Esta sentencia fue considerada un hito de la justicia internacional, en particular en Latinoamérica, donde por primera vez un expresidente electo democráticamente era juzgado y condenado. Los familiares de las miles de víctimas de la represión estatal de los ochenta y noventa en Perú creyeron que se ponía fin a la impunidad. Tras años de sufrir agravios e indiferencia, llegaba la hora de la justicia y la reparación social y moral.

No obstante, un lustro después vuelve a reinar el escepticismo.

Cuando en julio pasado, con motivo del aniversario de la matanza de La Cantuta, las familias de los asesinados fueron a poner flores en el lugar donde todavía están enterrados los restos de cinco de ellos, encontraron que el lugar había sido alterado y una empresa constructora usó el terreno como cantera de arena para una obra cercana, sin tener siquiera permiso para ello.

“No solamente ha enterrado parte del camino que nos conducía a estos sitios, sino que casi todo el cerro ha desaparecido”, denuncia Gisela Ortiz, hermana de Luis Enrique, uno de los estudiantes asesinados hace 22 años.

Ortiz acusa al fiscal –nombrado el año pasado para recuperar definitivamente los restos que quedaban en el lugar– de no haber hecho ninguna diligencia en todo este tiempo y haber permitido que las fosas fueran dañadas, tal vez irremediablemente. “La preocupación que tenemos es que si con esa tierra que han negociado, también se han ido los restos de nuestros familiares”, explica.

Esta negligencia es sintomática de la falta de interés de las autoridades peruanas por resarcir a las víctimas del conflicto interno.
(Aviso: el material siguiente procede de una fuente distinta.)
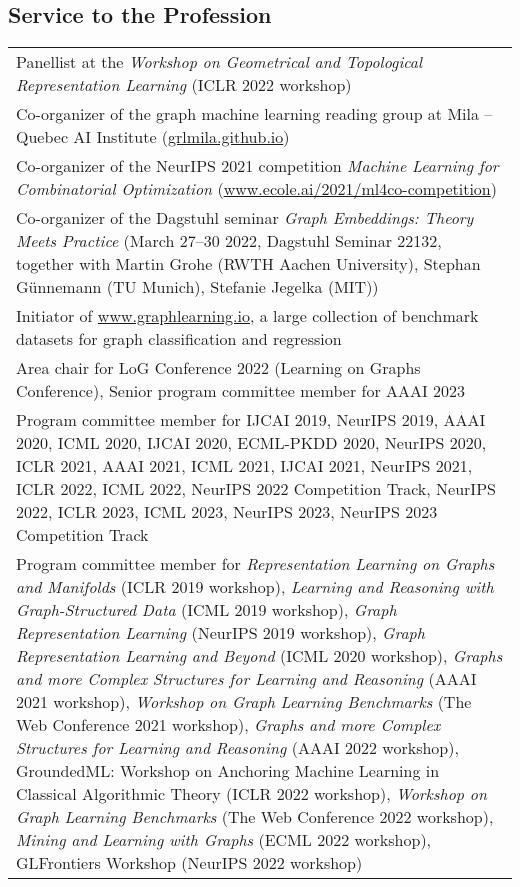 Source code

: \documentclass[11pt, a4paper, DIV=14, headings=small]{scrartcl}
\begin{document}
	\subsection*{Service to the Profession}
	\begin{longtabu}{p{14.5cm}}
		Panellist at the \emph{Workshop on Geometrical and Topological Representation Learning} (ICLR 2022 workshop) \\[2em]
		
		Co-organizer of the graph machine learning reading group at Mila -- Quebec AI Institute (\url{grlmila.github.io}) \\[3.em]
		
		Co-organizer of the NeurIPS 2021 competition \emph{Machine Learning for Combinatorial Optimization} (\url{www.ecole.ai/2021/ml4co-competition}) \\[3.em]
		
		Co-organizer of the Dagstuhl seminar \emph{Graph Embeddings: Theory Meets Practice} (March 27–30 2022, Dagstuhl Seminar 22132, together with Martin Grohe (RWTH Aachen University), Stephan Günnemann (TU Munich), Stefanie Jegelka (MIT)) \\[4.em]
		
		Initiator of \url{www.graphlearning.io}, a large collection of benchmark datasets for graph classification and regression \\[3em]
		
		Area chair for LoG Conference 2022 (Learning on Graphs Conference), Senior program committee member for AAAI 2023 \\[3em]
		
		Program committee member for IJCAI 2019, NeurIPS  2019, AAAI 2020, ICML 2020, IJCAI 2020, ECML-PKDD 2020, NeurIPS 2020, ICLR 2021, AAAI 2021, ICML 2021, IJCAI 2021, NeurIPS 2021, ICLR 2022, ICML 2022, NeurIPS 2022 Competition Track, NeurIPS 2022, ICLR 2023, ICML 2023, NeurIPS 2023, NeurIPS 2023 Competition Track \\[5.em]
		
		
		Program committee member for \emph{Representation Learning on Graphs and Manifolds} (ICLR 2019 workshop), \emph{Learning and Reasoning with Graph-Structured Data} (ICML 2019 workshop), \emph{Graph Representation Learning} (NeurIPS 2019 workshop), \emph{Graph Representation Learning and Beyond} (ICML 2020 workshop), \emph{Graphs and more Complex Structures for Learning and Reasoning} (AAAI 2021 workshop), \emph{Workshop on Graph Learning Benchmarks} (The Web Conference 2021 workshop),  \emph{Graphs and more Complex Structures for Learning and Reasoning} (AAAI 2022 workshop), GroundedML: Workshop on Anchoring Machine Learning in Classical Algorithmic Theory (ICLR 2022 workshop), \emph{Workshop on Graph Learning Benchmarks} (The Web Conference 2022 workshop), \emph{Mining and Learning with Graphs} (ECML 2022 workshop), GLFrontiers Workshop (NeurIPS 2022 workshop) \\[34em]
		

\end{longtabu}
\end{document}
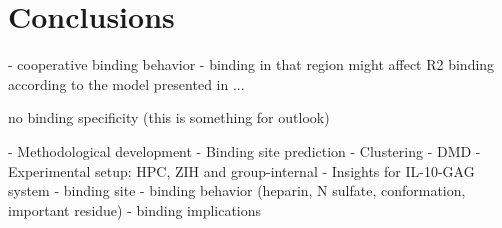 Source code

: \chapter{Conclusions}


- cooperative binding behavior
- binding in that region might affect R2 binding according to the model
    presented in ...

    no binding specificity (this is something for outlook)


    - Methodological development
        - Binding site prediction
        - Clustering
        - DMD
        - Experimental setup: HPC, ZIH and group-internal
    - Insights for IL-10-GAG system
        - binding site
        - binding behavior (heparin, N sulfate, conformation, important residue)
        - binding implications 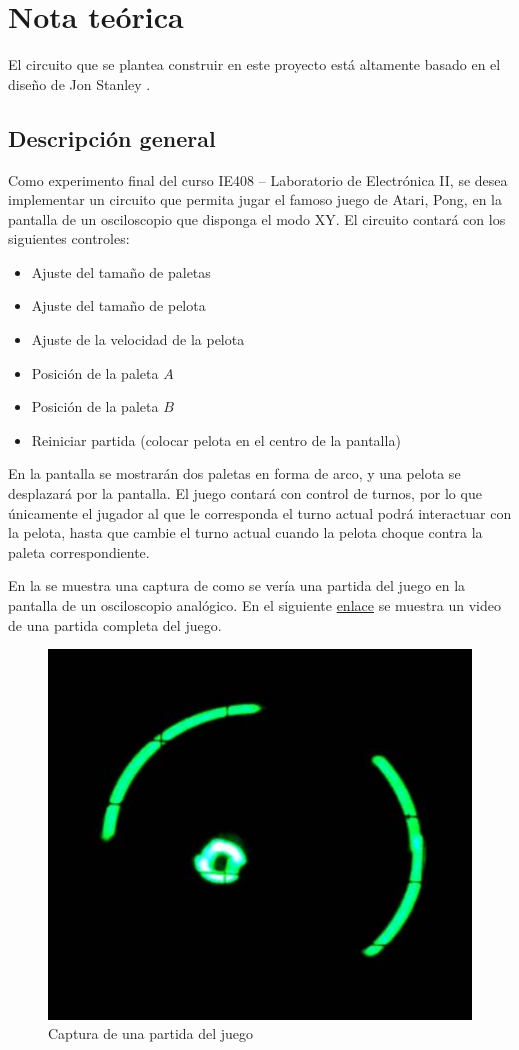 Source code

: \section{Nota teórica}
El circuito que se plantea construir en este proyecto está altamente basado en el diseño de Jon Stanley \cite{pong}.

\subsection{Descripción general}
Como experimento final del curso IE408 -- Laboratorio de Electrónica II, se desea implementar un circuito que permita jugar el famoso juego de Atari, Pong, en la pantalla de un osciloscopio que disponga el modo XY.
El circuito contará con los siguientes controles:
\begin{itemize}
    \item Ajuste del tamaño de paletas
    \item Ajuste del tamaño de pelota
    \item Ajuste de la velocidad de la pelota
    \item Posición de la paleta $A$
    \item Posición de la paleta $B$
    \item Reiniciar partida (colocar pelota en el centro de la pantalla)
\end{itemize}
En la pantalla se mostrarán dos paletas en forma de arco, y una pelota se desplazará por la pantalla.
El juego contará con control de turnos, por lo que únicamente el jugador al que le corresponda el turno actual podrá interactuar con la pelota, hasta que cambie el turno actual cuando la pelota choque contra la paleta correspondiente. 

En la  se muestra una captura de como se vería una partida del juego en la pantalla de un osciloscopio analógico. 
En el siguiente \href{https://vimeo.com/671230800}{enlace} se muestra un video de una partida completa del juego. 

\begin{figure}[H]
    \centering
    \includegraphics[width=0.5\linewidth]{figs/descripcion/juego.png}
    \caption{Captura de una partida del juego \cite{pong}}
    \label{ejemploJuego}
\end{figure}
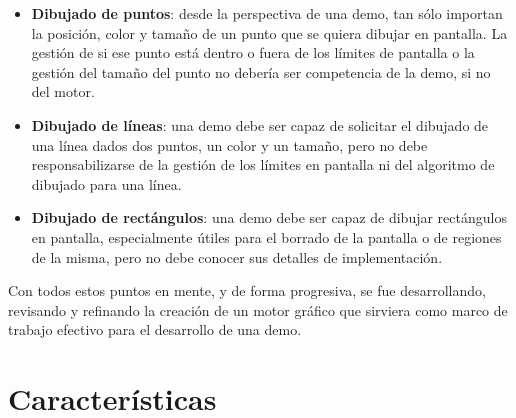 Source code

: \begin{itemize}
		\begin{itemize}
			\item \textbf{Dibujado de puntos}: desde la perspectiva de una demo, tan sólo importan la posición, color y tamaño de un punto que se quiera dibujar en pantalla. La gestión de si ese punto está dentro o fuera de los límites de pantalla o la gestión del tamaño del punto no debería ser competencia de la demo, si no del motor.
			\item \textbf{Dibujado de líneas}: una demo debe ser capaz de solicitar el dibujado de una línea dados dos puntos, un color y un tamaño, pero no debe responsabilizarse de la gestión de los límites en pantalla ni del algoritmo de dibujado para una línea.
			\item \textbf{Dibujado de rectángulos}: una demo debe ser capaz de dibujar rectángulos en pantalla, especialmente útiles para el borrado de la pantalla o de regiones de la misma, pero no debe conocer sus detalles de implementación.
		\end{itemize}
\end{itemize}

Con todos estos puntos en mente, y de forma progresiva, se fue desarrollando, revisando y refinando la creación de un motor gráfico que sirviera como marco de trabajo efectivo para el desarrollo de una demo.

\section{Características}

%
%
%
%
%
%
%
%
%

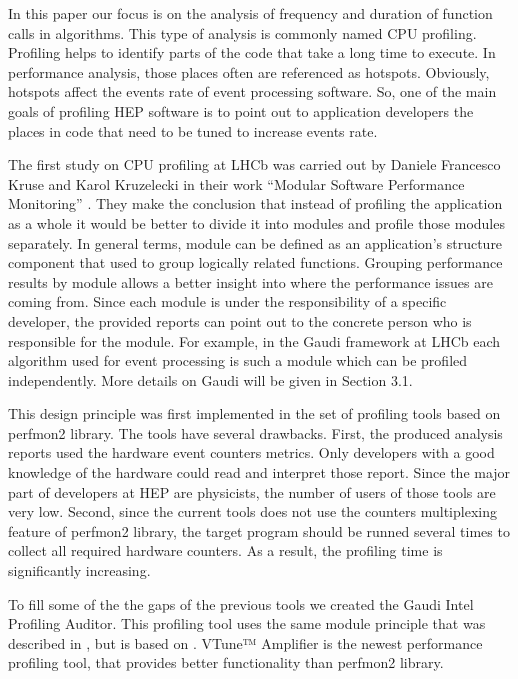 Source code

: \documentclass[a4paper]{jpconf}
\begin{document}
In this paper our focus is on the analysis of frequency and duration of function calls in algorithms. This type of analysis is commonly named CPU profiling. Profiling helps to identify parts of the code that take a long time to execute. In performance analysis, those places often are referenced as hotspots. Obviously,  hotspots affect the events rate of event processing software. So, one of the main goals of profiling HEP software is to point out to application developers the places in code that need to be tuned to increase events rate.

The first study on CPU profiling at LHCb was carried out by Daniele Francesco Kruse and Karol Kruzelecki in their work “Modular Software Performance Monitoring” \cite{modular}. They make the conclusion that instead of profiling the application as a whole it would be better to divide it into modules and profile those modules separately. In general terms,  module can be defined as an application’s structure component that used to group logically related functions.  Grouping performance results by module allows a better insight into where the performance issues are coming from. Since each module is under the responsibility of a specific developer,  the provided reports can point out to the concrete person who is responsible for the module. For example, in the Gaudi \cite{gaudi} framework at LHCb each algorithm used for event processing is such a module which can be profiled independently. More details on Gaudi will be given in Section 3.1. 

This design principle was first implemented in the set of profiling tools based on perfmon2 \cite{perfmon2} library.  The tools have several drawbacks. First, the produced analysis reports  used the  hardware event counters metrics. Only developers with a good knowledge of the hardware could read and interpret those report. Since the major part of developers at HEP are physicists, the number of users of those tools are very low. Second, since the current tools does not use the counters multiplexing feature of perfmon2 library, the target program should be runned several times to collect all required hardware counters. As a result, the profiling time is significantly increasing.

To fill some of the the gaps of the previous tools we created the Gaudi Intel Profiling Auditor. This profiling tool uses the same module principle that was described in \cite{modular},  but is based on \iamp \cite{vtune}. VTune™ Amplifier is the newest performance profiling tool, that provides better functionality than perfmon2 library. 
\end{document}
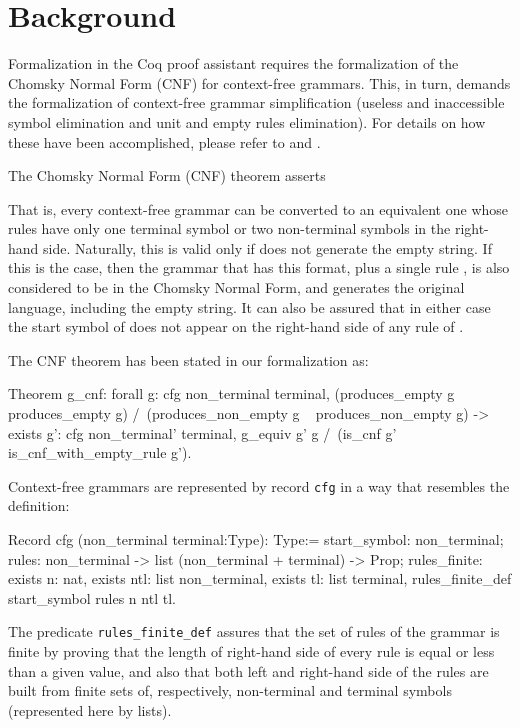 \documentclass {elsarticle}
\begin{document}
\section {Background}
\label {sec-background}

Formalization in the Coq proof assistant requires the formalization of the Chomsky Normal Form (CNF) for context-free grammars. This, in turn, demands the formalization of context-free grammar simplification (useless and inaccessible symbol elimination and unit and empty rules elimination). For details on how these have been accomplished, please refer to \cite {ramos-2015} and \cite {ramos-2016}. 

The Chomsky Normal Form (CNF) theorem asserts 




That is, every context-free grammar can be converted to an equivalent one whose rules have only one terminal symbol or two non-terminal symbols in the right-hand side. Naturally, this is valid only if  does not generate the empty string. If this is the case, then the grammar that has this format, plus a single rule , is also considered to be in the Chomsky Normal Form, and generates the original language, including the empty string. It can also be assured that in either case the start symbol of  does not appear on the right-hand side of any rule of .

The CNF theorem has been stated in our formalization as:

\begin{coq}
Theorem g_cnf:
forall g: cfg non_terminal terminal,
(produces_empty g \/ ~ produces_empty g) /\ 
(produces_non_empty g \/ ~ produces_non_empty g) ->
exists g': cfg non_terminal' terminal, 
g_equiv g' g /\ 
(is_cnf g' \/ is_cnf_with_empty_rule g').
\end{coq}

Context-free grammars are represented by record \texttt {cfg} in a way that resembles the definition:

\begin{coq}
Record cfg (non_terminal terminal:Type): Type:= {
start_symbol: non_terminal;
rules: non_terminal -> list (non_terminal + terminal) -> Prop;
rules_finite:
         exists n: nat,
         exists ntl: list non_terminal,
         exists tl: list terminal,
         rules_finite_def start_symbol rules n ntl tl}.
\end{coq}

The predicate \texttt {rules\_finite\_def} assures that the set of rules of the grammar is finite by proving that the length of right-hand side of every rule is equal or less than a given value, and also that both left and right-hand side of the rules are built from finite sets of, respectively, non-terminal and terminal symbols (represented here by lists).
\end{document}
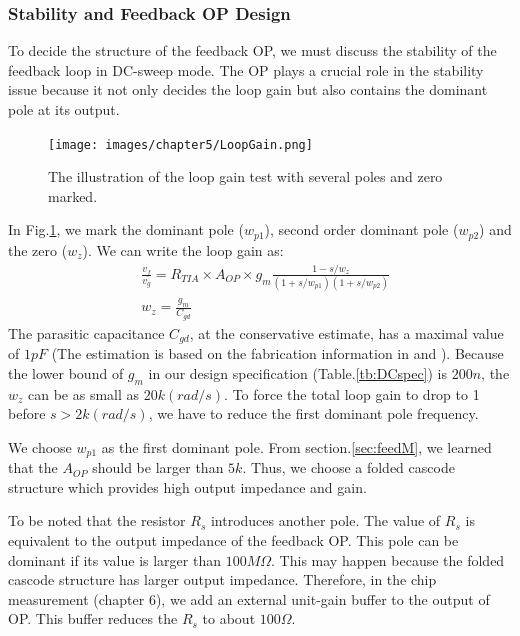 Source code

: {



\subsubsection{Stability and Feedback OP Design} \label{sec:stabilityandOP}
To decide the structure of the feedback OP, we must discuss the stability of the feedback loop in DC-sweep mode.
The OP plays a crucial role in the stability issue because it not only decides the loop gain but also contains the dominant pole at its output.

\begin{figure}[!htbp]
    \centering
        \texttt{[image: images/chapter5/LoopGain.png]}
    \caption{The illustration of the loop gain test with several poles and zero marked.}
    \label{fig:loopgain}
\end{figure}

In Fig.\ref{fig:loopgain}, we mark the dominant pole ($w_{p1}$), second order dominant pole ($w_{p2}$) and the zero ($w_z$).
We can write the loop gain as:
\begin{align}
    & \frac{v_f}{v_g} =  R_{TIA} \times A_{OP} \times g_m \frac{1 - s/w_z}{(1 + s/w_{p1})(1 + s/w_{p2})} \\
    & w_z = \frac{g_m}{C_{gd}}
\end{align}
The parasitic capacitance $C_{gd}$, at the conservative estimate, has a maximal value of $1pF$ (The estimation is based on the fabrication information in \cite{DN17} and \cite{C6}).
Because the lower bound of $g_m$ in our design specification (Table.\ref{tb:DCspec}) is $200n$, the $w_z$ can be as small as $20k (rad/s)$.
To force the total loop gain to drop to 1 before $s > 2k (rad/s)$, we have to reduce the first dominant pole frequency.

We choose $w_{p1}$ as the first dominant pole.
From section.\ref{sec:feedM}, we learned that the $A_{OP}$ should be larger than $5k$.
Thus, we choose a folded cascode structure which provides high output impedance and gain.

To be noted that the resistor $R_s$ introduces another pole.
The value of $R_s$ is equivalent to the output impedance of the feedback OP.
This pole can be dominant if its value is larger than $100M \Omega$.
This may happen because the folded cascode structure has larger output impedance.
Therefore, in the chip measurement (chapter 6), we add an external unit-gain buffer to the output of OP.
This buffer reduces the $R_s$ to about $100 \Omega$.

}
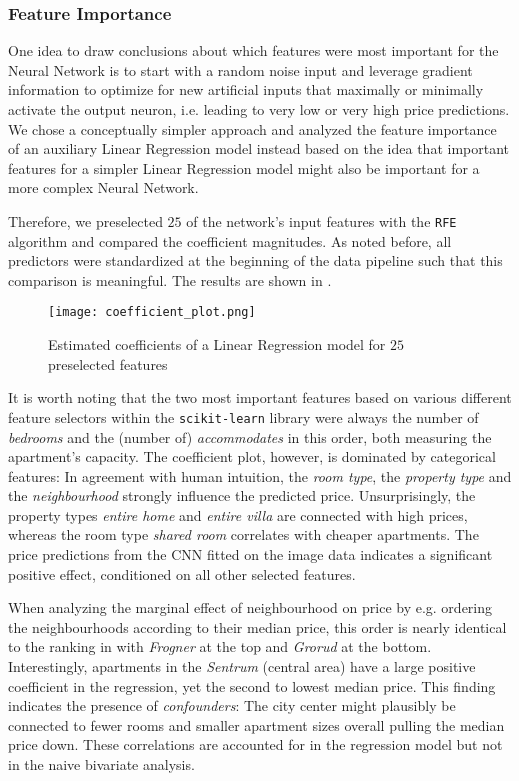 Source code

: \subsubsection{Feature Importance}

One idea to draw conclusions about which features were most important for the Neural Network is to start with a random noise input and leverage gradient information to optimize for new artificial inputs that maximally or minimally activate the output neuron, i.e. leading to very low or very high price predictions.
We chose a conceptually simpler approach and analyzed the feature importance of an auxiliary Linear Regression model instead based on the idea that important features for a simpler Linear Regression model might also be important for a more complex Neural Network.

Therefore, we preselected $25$ of the network's input features with the \texttt{RFE} algorithm and compared the coefficient magnitudes.
As noted before, all predictors were standardized at the beginning of the data pipeline such that this comparison is meaningful.
The results are shown in .

\begin{figure}[t]
  \centering
  \texttt{[image: coefficient\_plot.png]}
  \caption{Estimated coefficients of a Linear Regression model for $25$ preselected features}
  \label{fig:coefficient-plot}
\end{figure}

It is worth noting that the two most important features based on various different feature selectors within the \texttt{scikit-learn} library were always the number of \emph{bedrooms} and the (number of) \emph{accommodates} in this order, both measuring the apartment's capacity.
The coefficient plot, however, is dominated by categorical features:
In agreement with human intuition, the \emph{room type}, the \emph{property type} and the \emph{neighbourhood} strongly influence the predicted price.
Unsurprisingly, the property types \emph{entire home} and \emph{entire villa} are connected with high prices, whereas the room type \emph{shared room} correlates with cheaper apartments.
The price predictions from the CNN fitted on the image data indicates a significant positive effect, conditioned on all other selected features.

When analyzing the marginal effect of neighbourhood on price by e.g. ordering the neighbourhoods according to their median price, this order is nearly identical to the ranking in  with \emph{Frogner} at the top and \emph{Grorud} at the bottom.
Interestingly, apartments in the \emph{Sentrum} (central area) have a large positive coefficient in the regression, yet the second to lowest median price.
This finding indicates the presence of \emph{confounders}:
The city center might plausibly be connected to fewer rooms and smaller apartment sizes overall pulling the median price down.
These correlations are accounted for in the regression model but not in the naive bivariate analysis.

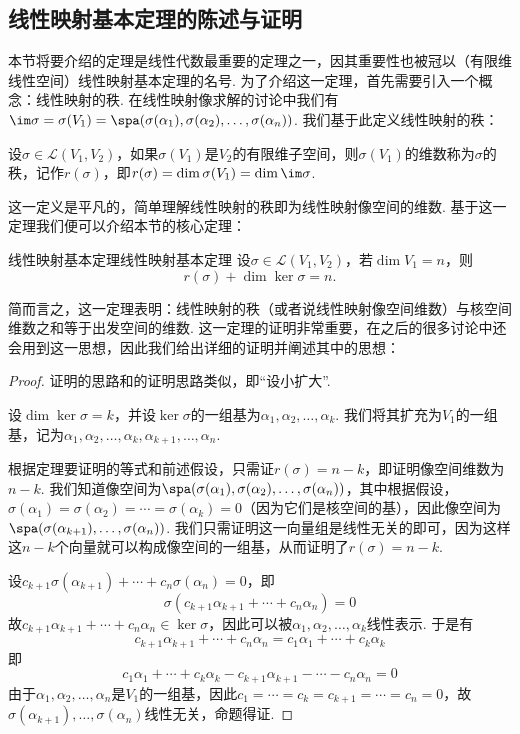 \subsection{线性映射基本定理的陈述与证明}

本节将要介绍的定理是线性代数最重要的定理之一，因其重要性也被冠以（有限维线性空间）线性映射基本定理的名号. 为了介绍这一定理，首先需要引入一个概念：线性映射的秩. 在线性映射像求解的讨论中我们有$\im \sigma=\sigma(V_1)=\spa(\sigma(\alpha_1),\sigma(\alpha_2),\ldots,\sigma(\alpha_n))$. 我们基于此定义线性映射的秩：
\begin{definition}{}{}
    设$\sigma\in \mathcal{L}(V_1,V_2)$，如果$\sigma(V_1)$是$V_2$的有限维子空间，则$\sigma(V_1)$的维数称为$\sigma$的秩，记作$r(\sigma)$，即$r(\sigma)=\dim \sigma(V_1)=\dim \im \sigma$.
\end{definition}

这一定义是平凡的，简单理解线性映射的秩即为线性映射像空间的维数. 基于这一定理我们便可以介绍本节的核心定理：

\begin{theorem}{线性映射基本定理}{线性映射基本定理}
    设$\sigma \in \mathcal{L}(V_1,V_2)$，若$\dim V_1=n$，则
    \[r(\sigma)+\dim\ker\sigma=n.\]
\end{theorem}
简而言之，这一定理表明：线性映射的秩（或者说线性映射像空间维数）与核空间维数之和等于出发空间的维数. 这一定理的证明非常重要，在之后的很多讨论中还会用到这一思想，因此我们给出详细的证明并阐述其中的思想：

\begin{proof}
    证明的思路和的证明思路类似，即``设小扩大''.

    设$\dim\ker\sigma=k$，并设$\ker\sigma$的一组基为$\alpha_1,\alpha_2,\ldots,\alpha_k$. 我们将其扩充为$V_1$的一组基，记为$\alpha_1,\alpha_2,\ldots,\alpha_k,\alpha_{k+1},\ldots,\alpha_n$.

    根据定理要证明的等式和前述假设，只需证$r(\sigma)=n-k$，即证明像空间维数为$n-k$. 我们知道像空间为$\spa(\sigma(\alpha_1),\sigma(\alpha_2),\ldots,\sigma(\alpha_n))$，其中根据假设，$\sigma(\alpha_1)=\sigma(\alpha_2)=\cdots=\sigma(\alpha_k)=0$（因为它们是核空间的基），因此像空间为$\spa(\sigma(\alpha_{k+1}),\ldots,\sigma(\alpha_n))$. 我们只需证明这一向量组是线性无关的即可，因为这样这$n-k$个向量就可以构成像空间的一组基，从而证明了$r(\sigma)=n-k$.

    设$c_{k+1}\sigma(\alpha_{k+1})+\cdots+c_n\sigma(\alpha_n)=0$，即
    \[\sigma(c_{k+1}\alpha_{k+1}+\cdots+c_n\alpha_n)=0\]
    故$c_{k+1}\alpha_{k+1}+\cdots+c_n\alpha_n \in \ker\sigma$，因此可以被$\alpha_1,\alpha_2,\ldots,\alpha_k$线性表示. 于是有
    \[c_{k+1}\alpha_{k+1}+\cdots+c_n\alpha_n=c_1\alpha_1+\cdots+c_k\alpha_k\]
    即
    \[c_1\alpha_1+\cdots+c_k\alpha_k-c_{k+1}\alpha_{k+1}-\cdots-c_n\alpha_n=0\]
    由于$\alpha_1,\alpha_2,\ldots,\alpha_n$是$V_1$的一组基，因此$c_1=\cdots=c_k=c_{k+1}=\cdots=c_n=0$，故$\sigma(\alpha_{k+1}),\ldots,\sigma(\alpha_n)$线性无关，命题得证.
\end{proof}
La falta de voluntad política se manifiesta en varios factores, desde las ridículas indemnizaciones a las familias afectadas o la inexistente reparación histórica, hasta la búsqueda de los miles de desaparecidos y los juicios contra los responsables de los crímenes de lesa humanidad.

Justicia inmóvil

La violencia política que sufrió Perú durante el conflicto armado con SL y el régimen de Fujimori tuvo un costo de casi 70 mil vidas humanas –muertos y desaparecidos– además de quienes fueron sometidos a torturas, violaciones o desplazamiento forzado, entre otros crímenes, según el informe que elaboró hace 11 años la Comisión de la Verdad y la Reconciliación (CVR) creada para investigar lo sucedido durante las dos últimas décadas del siglo XX.

Según ese informe, SL fue responsable de 54% de las víctimas fatales; el Ejército, de 37%. El resto es atribuible a otros grupos, como el guerrillero Movimiento Revolucionario Túpac Amaru o los Comités de Autodefensa armados por el gobierno.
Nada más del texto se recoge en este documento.